(ABOUT THIS EXERCISE)
Exactly as written, return every line of the data below apart from the pictures.

(EXERCISE MATERIAL)
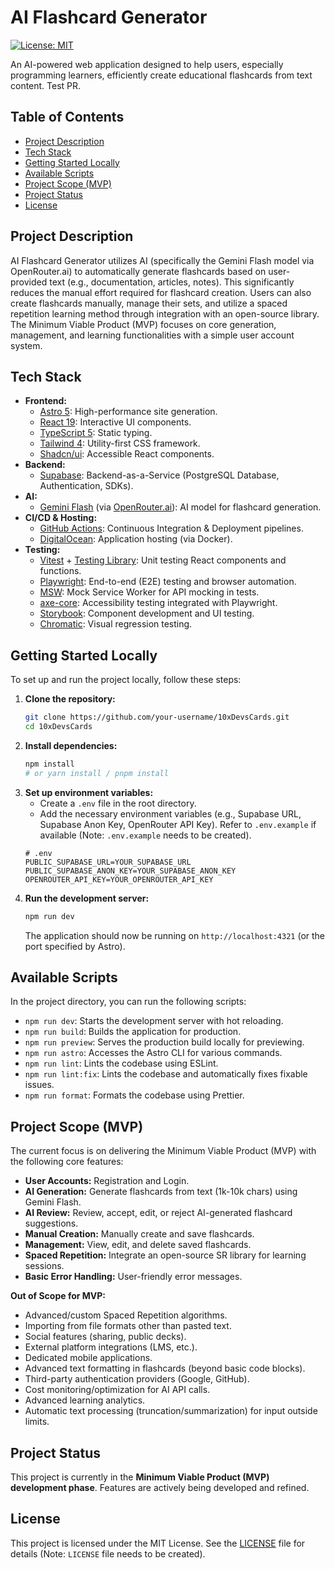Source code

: # AI Flashcard Generator

[![License: MIT](https://img.shields.io/badge/License-MIT-yellow.svg)](https://opensource.org/licenses/MIT)

An AI-powered web application designed to help users, especially programming learners, efficiently create educational flashcards from text content. Test PR.

## Table of Contents

- [Project Description](#project-description)
- [Tech Stack](#tech-stack)
- [Getting Started Locally](#getting-started-locally)
- [Available Scripts](#available-scripts)
- [Project Scope (MVP)](#project-scope-mvp)
- [Project Status](#project-status)
- [License](#license)

## Project Description

AI Flashcard Generator utilizes AI (specifically the Gemini Flash model via OpenRouter.ai) to automatically generate flashcards based on user-provided text (e.g., documentation, articles, notes). This significantly reduces the manual effort required for flashcard creation. Users can also create flashcards manually, manage their sets, and utilize a spaced repetition learning method through integration with an open-source library. The Minimum Viable Product (MVP) focuses on core generation, management, and learning functionalities with a simple user account system.

## Tech Stack

- **Frontend:**
  - [Astro 5](https://astro.build/): High-performance site generation.
  - [React 19](https://react.dev/): Interactive UI components.
  - [TypeScript 5](https://www.typescriptlang.org/): Static typing.
  - [Tailwind 4](https://tailwindcss.com/): Utility-first CSS framework.
  - [Shadcn/ui](https://ui.shadcn.com/): Accessible React components.
- **Backend:**
  - [Supabase](https://supabase.com/): Backend-as-a-Service (PostgreSQL Database, Authentication, SDKs).
- **AI:**
  - [Gemini Flash](https://deepmind.google/technologies/gemini/flash/) (via [OpenRouter.ai](https://openrouter.ai/)): AI model for flashcard generation.
- **CI/CD & Hosting:**
  - [GitHub Actions](https://github.com/features/actions): Continuous Integration & Deployment pipelines.
  - [DigitalOcean](https://www.digitalocean.com/): Application hosting (via Docker).
- **Testing:**
  - [Vitest](https://vitest.dev/) + [Testing Library](https://testing-library.com/): Unit testing React components and functions.
  - [Playwright](https://playwright.dev/): End-to-end (E2E) testing and browser automation.
  - [MSW](https://mswjs.io/): Mock Service Worker for API mocking in tests.
  - [axe-core](https://github.com/dequelabs/axe-core): Accessibility testing integrated with Playwright.
  - [Storybook](https://storybook.js.org/): Component development and UI testing.
  - [Chromatic](https://www.chromatic.com/): Visual regression testing.

## Getting Started Locally

To set up and run the project locally, follow these steps:

1.  **Clone the repository:**
    ```bash
    git clone https://github.com/your-username/10xDevsCards.git
    cd 10xDevsCards
    ```
2.  **Install dependencies:**
    ```bash
    npm install
    # or yarn install / pnpm install
    ```
3.  **Set up environment variables:**
    - Create a `.env` file in the root directory.
    - Add the necessary environment variables (e.g., Supabase URL, Supabase Anon Key, OpenRouter API Key). Refer to `.env.example` if available (Note: `.env.example` needs to be created).
    ```plaintext
    # .env
    PUBLIC_SUPABASE_URL=YOUR_SUPABASE_URL
    PUBLIC_SUPABASE_ANON_KEY=YOUR_SUPABASE_ANON_KEY
    OPENROUTER_API_KEY=YOUR_OPENROUTER_API_KEY
    ```
4.  **Run the development server:**
    ```bash
    npm run dev
    ```
    The application should now be running on `http://localhost:4321` (or the port specified by Astro).

## Available Scripts

In the project directory, you can run the following scripts:

- `npm run dev`: Starts the development server with hot reloading.
- `npm run build`: Builds the application for production.
- `npm run preview`: Serves the production build locally for previewing.
- `npm run astro`: Accesses the Astro CLI for various commands.
- `npm run lint`: Lints the codebase using ESLint.
- `npm run lint:fix`: Lints the codebase and automatically fixes fixable issues.
- `npm run format`: Formats the codebase using Prettier.

## Project Scope (MVP)

The current focus is on delivering the Minimum Viable Product (MVP) with the following core features:

- **User Accounts:** Registration and Login.
- **AI Generation:** Generate flashcards from text (1k-10k chars) using Gemini Flash.
- **AI Review:** Review, accept, edit, or reject AI-generated flashcard suggestions.
- **Manual Creation:** Manually create and save flashcards.
- **Management:** View, edit, and delete saved flashcards.
- **Spaced Repetition:** Integrate an open-source SR library for learning sessions.
- **Basic Error Handling:** User-friendly error messages.

**Out of Scope for MVP:**

- Advanced/custom Spaced Repetition algorithms.
- Importing from file formats other than pasted text.
- Social features (sharing, public decks).
- External platform integrations (LMS, etc.).
- Dedicated mobile applications.
- Advanced text formatting in flashcards (beyond basic code blocks).
- Third-party authentication providers (Google, GitHub).
- Cost monitoring/optimization for AI API calls.
- Advanced learning analytics.
- Automatic text processing (truncation/summarization) for input outside limits.

## Project Status

This project is currently in the **Minimum Viable Product (MVP) development phase**. Features are actively being developed and refined.

## License

This project is licensed under the MIT License. See the [LICENSE](LICENSE) file for details (Note: `LICENSE` file needs to be created).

(OUTPUT OF THE TASK)
Source code

: # AI Flashcard Generator

[![License: MIT](https://img.shields.io/badge/License-MIT-yellow.svg)](https://opensource.org/licenses/MIT)

An AI-powered web application designed to help users, especially programming learners, efficiently create educational flashcards from text content. Test PR.

## Table of Contents

- [Project Description](#project-description)
- [Tech Stack](#tech-stack)
- [Getting Started Locally](#getting-started-locally)
- [Available Scripts](#available-scripts)
- [Project Scope (MVP)](#project-scope-mvp)
- [Project Status](#project-status)
- [License](#license)

## Project Description

AI Flashcard Generator utilizes AI (specifically the Gemini Flash model via OpenRouter.ai) to automatically generate flashcards based on user-provided text (e.g., documentation, articles, notes). This significantly reduces the manual effort required for flashcard creation. Users can also create flashcards manually, manage their sets, and utilize a spaced repetition learning method through integration with an open-source library. The Minimum Viable Product (MVP) focuses on core generation, management, and learning functionalities with a simple user account system.

## Tech Stack

- **Frontend:**
  - [Astro 5](https://astro.build/): High-performance site generation.
  - [React 19](https://react.dev/): Interactive UI components.
  - [TypeScript 5](https://www.typescriptlang.org/): Static typing.
  - [Tailwind 4](https://tailwindcss.com/): Utility-first CSS framework.
  - [Shadcn/ui](https://ui.shadcn.com/): Accessible React components.
- **Backend:**
  - [Supabase](https://supabase.com/): Backend-as-a-Service (PostgreSQL Database, Authentication, SDKs).
- **AI:**
  - [Gemini Flash](https://deepmind.google/technologies/gemini/flash/) (via [OpenRouter.ai](https://openrouter.ai/)): AI model for flashcard generation.
- **CI/CD & Hosting:**
  - [GitHub Actions](https://github.com/features/actions): Continuous Integration & Deployment pipelines.
  - [DigitalOcean](https://www.digitalocean.com/): Application hosting (via Docker).
- **Testing:**
  - [Vitest](https://vitest.dev/) + [Testing Library](https://testing-library.com/): Unit testing React components and functions.
  - [Playwright](https://playwright.dev/): End-to-end (E2E) testing and browser automation.
  - [MSW](https://mswjs.io/): Mock Service Worker for API mocking in tests.
  - [axe-core](https://github.com/dequelabs/axe-core): Accessibility testing integrated with Playwright.
  - [Storybook](https://storybook.js.org/): Component development and UI testing.
  - [Chromatic](https://www.chromatic.com/): Visual regression testing.

## Getting Started Locally

To set up and run the project locally, follow these steps:

1.  **Clone the repository:**
    ```bash
    git clone https://github.com/your-username/10xDevsCards.git
    cd 10xDevsCards
    ```
2.  **Install dependencies:**
    ```bash
    npm install
    # or yarn install / pnpm install
    ```
3.  **Set up environment variables:**
    - Create a `.env` file in the root directory.
    - Add the necessary environment variables (e.g., Supabase URL, Supabase Anon Key, OpenRouter API Key). Refer to `.env.example` if available (Note: `.env.example` needs to be created).
    ```plaintext
    # .env
    PUBLIC_SUPABASE_URL=YOUR_SUPABASE_URL
    PUBLIC_SUPABASE_ANON_KEY=YOUR_SUPABASE_ANON_KEY
    OPENROUTER_API_KEY=YOUR_OPENROUTER_API_KEY
    ```
4.  **Run the development server:**
    ```bash
    npm run dev
    ```
    The application should now be running on `http://localhost:4321` (or the port specified by Astro).

## Available Scripts

In the project directory, you can run the following scripts:

- `npm run dev`: Starts the development server with hot reloading.
- `npm run build`: Builds the application for production.
- `npm run preview`: Serves the production build locally for previewing.
- `npm run astro`: Accesses the Astro CLI for various commands.
- `npm run lint`: Lints the codebase using ESLint.
- `npm run lint:fix`: Lints the codebase and automatically fixes fixable issues.
- `npm run format`: Formats the codebase using Prettier.

## Project Scope (MVP)

The current focus is on delivering the Minimum Viable Product (MVP) with the following core features:

- **User Accounts:** Registration and Login.
- **AI Generation:** Generate flashcards from text (1k-10k chars) using Gemini Flash.
- **AI Review:** Review, accept, edit, or reject AI-generated flashcard suggestions.
- **Manual Creation:** Manually create and save flashcards.
- **Management:** View, edit, and delete saved flashcards.
- **Spaced Repetition:** Integrate an open-source SR library for learning sessions.
- **Basic Error Handling:** User-friendly error messages.

**Out of Scope for MVP:**

- Advanced/custom Spaced Repetition algorithms.
- Importing from file formats other than pasted text.
- Social features (sharing, public decks).
- External platform integrations (LMS, etc.).
- Dedicated mobile applications.
- Advanced text formatting in flashcards (beyond basic code blocks).
- Third-party authentication providers (Google, GitHub).
- Cost monitoring/optimization for AI API calls.
- Advanced learning analytics.
- Automatic text processing (truncation/summarization) for input outside limits.

## Project Status

This project is currently in the **Minimum Viable Product (MVP) development phase**. Features are actively being developed and refined.

## License

This project is licensed under the MIT License. See the [LICENSE](LICENSE) file for details (Note: `LICENSE` file needs to be created).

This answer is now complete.